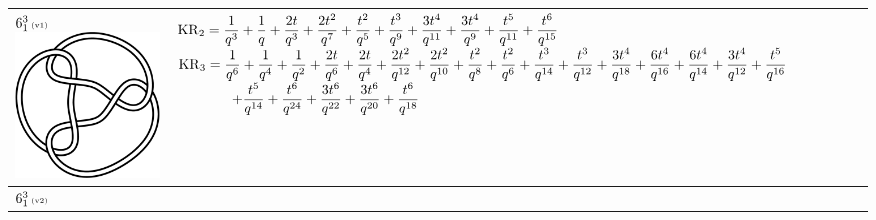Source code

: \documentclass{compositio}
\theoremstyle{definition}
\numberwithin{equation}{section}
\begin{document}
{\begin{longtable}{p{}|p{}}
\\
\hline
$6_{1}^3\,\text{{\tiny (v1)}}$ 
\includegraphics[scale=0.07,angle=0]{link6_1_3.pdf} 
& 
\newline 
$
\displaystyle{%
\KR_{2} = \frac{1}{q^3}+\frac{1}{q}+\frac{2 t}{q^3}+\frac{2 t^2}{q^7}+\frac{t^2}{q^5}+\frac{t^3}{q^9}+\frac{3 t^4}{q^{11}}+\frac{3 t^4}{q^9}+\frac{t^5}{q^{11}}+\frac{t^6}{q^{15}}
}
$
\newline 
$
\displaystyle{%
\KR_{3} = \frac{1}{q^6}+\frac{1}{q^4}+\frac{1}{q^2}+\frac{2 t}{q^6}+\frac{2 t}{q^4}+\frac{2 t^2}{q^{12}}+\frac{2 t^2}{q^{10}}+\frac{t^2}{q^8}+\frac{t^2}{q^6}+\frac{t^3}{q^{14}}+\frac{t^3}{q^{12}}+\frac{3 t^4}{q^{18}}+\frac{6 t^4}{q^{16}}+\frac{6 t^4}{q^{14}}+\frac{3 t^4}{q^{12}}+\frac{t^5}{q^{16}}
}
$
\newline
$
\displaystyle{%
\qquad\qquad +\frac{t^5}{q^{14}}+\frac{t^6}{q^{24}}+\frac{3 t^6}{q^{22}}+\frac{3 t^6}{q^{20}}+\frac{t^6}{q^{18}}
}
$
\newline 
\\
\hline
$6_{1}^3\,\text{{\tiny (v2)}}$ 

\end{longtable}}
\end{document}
□ □ □
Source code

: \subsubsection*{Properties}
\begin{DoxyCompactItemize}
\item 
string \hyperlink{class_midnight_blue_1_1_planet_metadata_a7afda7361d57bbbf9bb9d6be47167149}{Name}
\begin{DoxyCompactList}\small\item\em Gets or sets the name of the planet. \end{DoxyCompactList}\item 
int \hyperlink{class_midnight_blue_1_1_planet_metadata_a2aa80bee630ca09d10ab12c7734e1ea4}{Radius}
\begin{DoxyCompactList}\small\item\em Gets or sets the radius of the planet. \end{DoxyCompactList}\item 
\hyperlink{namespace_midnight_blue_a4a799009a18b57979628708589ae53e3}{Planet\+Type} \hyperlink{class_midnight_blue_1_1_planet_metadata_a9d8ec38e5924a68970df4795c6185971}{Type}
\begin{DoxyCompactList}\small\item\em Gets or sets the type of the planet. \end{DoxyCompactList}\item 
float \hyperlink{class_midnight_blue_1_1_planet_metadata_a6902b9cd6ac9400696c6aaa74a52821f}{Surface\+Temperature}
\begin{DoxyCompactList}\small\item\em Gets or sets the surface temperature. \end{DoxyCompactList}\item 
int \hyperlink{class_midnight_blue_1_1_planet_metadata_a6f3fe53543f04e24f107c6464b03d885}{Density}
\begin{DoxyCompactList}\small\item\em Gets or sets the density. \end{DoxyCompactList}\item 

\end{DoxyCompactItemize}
□ □ □
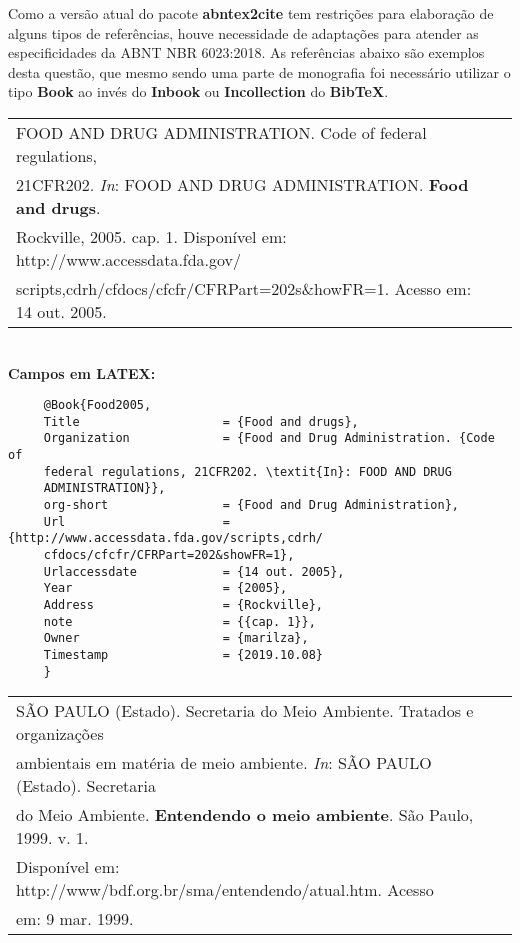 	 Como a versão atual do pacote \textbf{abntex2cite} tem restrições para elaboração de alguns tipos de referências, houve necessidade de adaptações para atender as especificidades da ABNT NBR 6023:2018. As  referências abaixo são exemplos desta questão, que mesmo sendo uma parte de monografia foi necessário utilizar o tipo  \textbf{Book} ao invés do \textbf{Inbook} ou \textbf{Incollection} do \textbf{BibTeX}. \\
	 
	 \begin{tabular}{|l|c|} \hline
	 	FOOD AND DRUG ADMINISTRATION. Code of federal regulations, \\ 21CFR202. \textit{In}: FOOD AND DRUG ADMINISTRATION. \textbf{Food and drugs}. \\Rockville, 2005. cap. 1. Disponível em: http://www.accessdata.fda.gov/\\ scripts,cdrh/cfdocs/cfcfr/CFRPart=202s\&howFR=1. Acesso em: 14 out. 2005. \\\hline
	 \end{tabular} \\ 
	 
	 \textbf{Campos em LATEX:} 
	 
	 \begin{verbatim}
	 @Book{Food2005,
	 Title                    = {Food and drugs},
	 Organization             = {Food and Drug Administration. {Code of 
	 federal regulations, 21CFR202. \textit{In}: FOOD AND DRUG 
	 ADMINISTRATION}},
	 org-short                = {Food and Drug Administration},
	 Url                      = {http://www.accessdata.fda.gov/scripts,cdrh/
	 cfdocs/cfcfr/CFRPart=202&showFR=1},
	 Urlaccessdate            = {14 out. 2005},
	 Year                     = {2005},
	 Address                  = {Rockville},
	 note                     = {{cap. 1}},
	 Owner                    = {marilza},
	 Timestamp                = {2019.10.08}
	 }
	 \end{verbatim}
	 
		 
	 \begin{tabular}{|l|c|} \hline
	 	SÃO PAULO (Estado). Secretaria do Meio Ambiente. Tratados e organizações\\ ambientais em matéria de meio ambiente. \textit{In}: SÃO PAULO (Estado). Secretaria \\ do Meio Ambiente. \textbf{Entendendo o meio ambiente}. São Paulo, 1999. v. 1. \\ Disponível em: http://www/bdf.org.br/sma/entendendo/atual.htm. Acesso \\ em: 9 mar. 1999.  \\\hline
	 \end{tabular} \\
□ □ □
Scan the data above for the word "DoxyCompactItemize". Copy every line in which it is found.

\begin{DoxyCompactItemize}
\end{DoxyCompactItemize}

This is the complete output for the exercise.